▶ Requirement
If a line in the data holds the string "local", list it.

○ ○ ○

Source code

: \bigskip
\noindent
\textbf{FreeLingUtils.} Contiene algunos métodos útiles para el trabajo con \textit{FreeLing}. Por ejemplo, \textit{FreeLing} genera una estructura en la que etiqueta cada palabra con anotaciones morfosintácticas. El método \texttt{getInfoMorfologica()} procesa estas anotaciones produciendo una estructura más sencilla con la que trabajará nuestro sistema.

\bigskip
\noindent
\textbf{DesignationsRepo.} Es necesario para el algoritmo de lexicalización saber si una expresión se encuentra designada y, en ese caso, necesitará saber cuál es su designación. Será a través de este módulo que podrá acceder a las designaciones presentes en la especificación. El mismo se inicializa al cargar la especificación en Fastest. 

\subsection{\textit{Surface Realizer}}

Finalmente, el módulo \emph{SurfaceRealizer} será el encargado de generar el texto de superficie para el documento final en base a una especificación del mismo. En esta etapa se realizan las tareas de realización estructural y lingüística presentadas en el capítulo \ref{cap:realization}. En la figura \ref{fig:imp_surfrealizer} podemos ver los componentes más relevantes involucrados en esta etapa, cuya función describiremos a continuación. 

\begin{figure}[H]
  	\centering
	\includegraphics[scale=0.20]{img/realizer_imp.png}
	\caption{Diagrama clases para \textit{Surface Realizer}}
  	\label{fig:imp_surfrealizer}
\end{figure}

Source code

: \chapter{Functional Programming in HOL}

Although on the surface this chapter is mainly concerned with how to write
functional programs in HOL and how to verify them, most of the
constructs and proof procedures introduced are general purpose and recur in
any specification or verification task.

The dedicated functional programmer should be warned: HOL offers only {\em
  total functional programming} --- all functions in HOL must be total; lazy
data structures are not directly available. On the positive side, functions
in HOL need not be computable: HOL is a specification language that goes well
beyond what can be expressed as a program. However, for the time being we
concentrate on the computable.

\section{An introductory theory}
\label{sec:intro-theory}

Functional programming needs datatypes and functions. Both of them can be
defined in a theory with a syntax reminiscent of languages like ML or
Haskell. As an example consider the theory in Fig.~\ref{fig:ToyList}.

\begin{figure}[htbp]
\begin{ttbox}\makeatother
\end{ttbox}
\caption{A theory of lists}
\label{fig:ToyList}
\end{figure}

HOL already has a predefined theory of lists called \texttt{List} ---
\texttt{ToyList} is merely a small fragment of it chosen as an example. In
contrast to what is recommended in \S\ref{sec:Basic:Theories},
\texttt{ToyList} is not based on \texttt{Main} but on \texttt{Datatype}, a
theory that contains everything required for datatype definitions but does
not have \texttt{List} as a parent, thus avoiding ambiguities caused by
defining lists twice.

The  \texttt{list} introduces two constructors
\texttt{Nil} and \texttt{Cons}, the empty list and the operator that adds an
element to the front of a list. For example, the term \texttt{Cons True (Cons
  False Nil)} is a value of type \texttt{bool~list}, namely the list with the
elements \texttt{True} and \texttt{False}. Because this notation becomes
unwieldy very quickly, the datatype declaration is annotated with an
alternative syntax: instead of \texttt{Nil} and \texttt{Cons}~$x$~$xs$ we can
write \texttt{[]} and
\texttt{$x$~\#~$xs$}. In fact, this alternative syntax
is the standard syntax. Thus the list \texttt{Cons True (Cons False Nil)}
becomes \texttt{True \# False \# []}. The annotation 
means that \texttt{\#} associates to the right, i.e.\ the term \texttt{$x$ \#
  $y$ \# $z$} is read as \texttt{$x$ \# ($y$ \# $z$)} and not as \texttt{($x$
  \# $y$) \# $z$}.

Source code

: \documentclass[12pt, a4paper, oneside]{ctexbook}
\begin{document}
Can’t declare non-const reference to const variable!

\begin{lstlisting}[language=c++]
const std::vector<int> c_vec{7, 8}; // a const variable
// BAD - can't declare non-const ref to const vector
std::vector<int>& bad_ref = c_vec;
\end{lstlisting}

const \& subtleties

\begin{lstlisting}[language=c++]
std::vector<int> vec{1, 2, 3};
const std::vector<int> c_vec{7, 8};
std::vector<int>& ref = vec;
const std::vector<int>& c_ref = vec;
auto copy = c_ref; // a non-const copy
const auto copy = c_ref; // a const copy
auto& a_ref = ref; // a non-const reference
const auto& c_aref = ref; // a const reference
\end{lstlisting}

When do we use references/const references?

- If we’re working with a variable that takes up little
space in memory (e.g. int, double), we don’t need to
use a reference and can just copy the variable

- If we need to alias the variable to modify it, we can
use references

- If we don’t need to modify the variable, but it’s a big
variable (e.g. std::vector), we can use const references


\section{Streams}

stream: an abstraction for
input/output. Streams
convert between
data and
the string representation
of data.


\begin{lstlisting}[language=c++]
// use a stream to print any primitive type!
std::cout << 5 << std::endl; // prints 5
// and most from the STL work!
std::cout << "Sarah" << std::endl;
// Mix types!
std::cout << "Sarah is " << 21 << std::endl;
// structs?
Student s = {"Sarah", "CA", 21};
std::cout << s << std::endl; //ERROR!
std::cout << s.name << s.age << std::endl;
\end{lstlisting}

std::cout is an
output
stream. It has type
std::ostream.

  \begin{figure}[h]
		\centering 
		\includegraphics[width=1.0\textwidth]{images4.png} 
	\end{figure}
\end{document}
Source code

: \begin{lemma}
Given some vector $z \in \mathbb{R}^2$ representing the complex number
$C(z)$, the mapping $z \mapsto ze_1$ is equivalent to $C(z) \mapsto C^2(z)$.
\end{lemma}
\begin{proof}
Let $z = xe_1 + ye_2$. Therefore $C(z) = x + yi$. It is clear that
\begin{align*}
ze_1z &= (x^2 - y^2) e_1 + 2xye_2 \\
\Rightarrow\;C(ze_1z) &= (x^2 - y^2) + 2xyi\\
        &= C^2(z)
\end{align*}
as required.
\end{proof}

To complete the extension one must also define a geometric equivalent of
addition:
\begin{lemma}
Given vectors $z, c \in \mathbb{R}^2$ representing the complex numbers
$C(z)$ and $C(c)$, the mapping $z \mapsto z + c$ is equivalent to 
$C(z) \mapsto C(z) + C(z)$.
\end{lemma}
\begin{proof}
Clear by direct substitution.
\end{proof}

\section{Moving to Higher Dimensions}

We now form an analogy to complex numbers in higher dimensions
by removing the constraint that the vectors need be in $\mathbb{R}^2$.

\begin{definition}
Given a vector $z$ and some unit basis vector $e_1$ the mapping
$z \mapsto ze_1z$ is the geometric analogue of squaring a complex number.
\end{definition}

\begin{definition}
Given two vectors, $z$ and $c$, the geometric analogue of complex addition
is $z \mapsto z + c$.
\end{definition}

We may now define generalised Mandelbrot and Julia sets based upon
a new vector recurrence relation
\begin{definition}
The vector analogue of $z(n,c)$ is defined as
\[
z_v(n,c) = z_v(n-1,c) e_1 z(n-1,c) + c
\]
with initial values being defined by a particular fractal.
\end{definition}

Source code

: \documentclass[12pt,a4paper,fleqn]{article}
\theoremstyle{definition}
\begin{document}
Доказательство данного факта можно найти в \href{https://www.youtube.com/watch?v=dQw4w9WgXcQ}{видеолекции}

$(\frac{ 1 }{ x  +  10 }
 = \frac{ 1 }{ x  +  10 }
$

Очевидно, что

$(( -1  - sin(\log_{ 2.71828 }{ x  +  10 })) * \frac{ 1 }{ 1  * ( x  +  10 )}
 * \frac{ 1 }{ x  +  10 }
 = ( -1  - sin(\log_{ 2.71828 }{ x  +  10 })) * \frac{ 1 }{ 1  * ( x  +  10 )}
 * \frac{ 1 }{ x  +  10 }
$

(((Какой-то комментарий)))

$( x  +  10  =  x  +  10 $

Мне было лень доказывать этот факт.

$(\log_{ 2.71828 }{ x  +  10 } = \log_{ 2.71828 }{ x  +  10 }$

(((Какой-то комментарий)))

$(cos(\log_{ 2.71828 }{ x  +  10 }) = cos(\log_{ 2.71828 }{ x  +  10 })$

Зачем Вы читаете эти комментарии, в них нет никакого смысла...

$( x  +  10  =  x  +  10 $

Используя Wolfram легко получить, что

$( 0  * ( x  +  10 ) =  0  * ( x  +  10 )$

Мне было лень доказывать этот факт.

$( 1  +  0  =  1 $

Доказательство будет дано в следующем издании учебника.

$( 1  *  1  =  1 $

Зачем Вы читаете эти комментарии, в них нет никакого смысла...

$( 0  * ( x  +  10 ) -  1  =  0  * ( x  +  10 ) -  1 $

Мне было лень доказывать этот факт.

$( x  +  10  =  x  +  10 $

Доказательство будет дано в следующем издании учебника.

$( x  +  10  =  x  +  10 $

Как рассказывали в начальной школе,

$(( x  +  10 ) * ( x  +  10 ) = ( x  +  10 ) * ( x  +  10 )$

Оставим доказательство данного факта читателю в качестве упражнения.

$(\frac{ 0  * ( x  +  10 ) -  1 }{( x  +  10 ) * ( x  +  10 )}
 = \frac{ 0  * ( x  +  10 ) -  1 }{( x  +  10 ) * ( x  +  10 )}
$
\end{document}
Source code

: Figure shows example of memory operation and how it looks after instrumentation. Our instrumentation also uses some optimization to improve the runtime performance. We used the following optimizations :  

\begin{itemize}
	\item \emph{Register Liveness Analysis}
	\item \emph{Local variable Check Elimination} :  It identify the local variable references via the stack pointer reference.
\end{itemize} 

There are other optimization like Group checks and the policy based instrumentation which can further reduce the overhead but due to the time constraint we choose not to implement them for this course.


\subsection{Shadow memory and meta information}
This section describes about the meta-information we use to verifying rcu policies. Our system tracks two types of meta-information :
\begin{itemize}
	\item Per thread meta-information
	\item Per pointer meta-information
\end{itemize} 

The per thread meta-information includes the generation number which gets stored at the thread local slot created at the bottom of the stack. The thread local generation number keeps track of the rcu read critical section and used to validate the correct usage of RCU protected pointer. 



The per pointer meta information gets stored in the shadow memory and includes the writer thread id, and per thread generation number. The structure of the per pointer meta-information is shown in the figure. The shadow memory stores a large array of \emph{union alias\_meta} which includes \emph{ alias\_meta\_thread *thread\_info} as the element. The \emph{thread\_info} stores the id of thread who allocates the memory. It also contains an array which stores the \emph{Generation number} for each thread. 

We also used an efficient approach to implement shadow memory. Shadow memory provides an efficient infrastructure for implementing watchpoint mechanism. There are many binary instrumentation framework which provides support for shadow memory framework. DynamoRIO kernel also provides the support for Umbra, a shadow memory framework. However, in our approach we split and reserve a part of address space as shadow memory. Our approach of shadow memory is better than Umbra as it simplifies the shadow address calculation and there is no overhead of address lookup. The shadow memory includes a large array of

○ ○ ○

▶ Your solution
	\item \emph{Local variable Check Elimination} :  It identify the local variable references via the stack pointer reference.
The per thread meta-information includes the generation number which gets stored at the thread local slot created at the bottom of the stack. The thread local generation number keeps track of the rcu read critical section and used to validate the correct usage of RCU protected pointer. 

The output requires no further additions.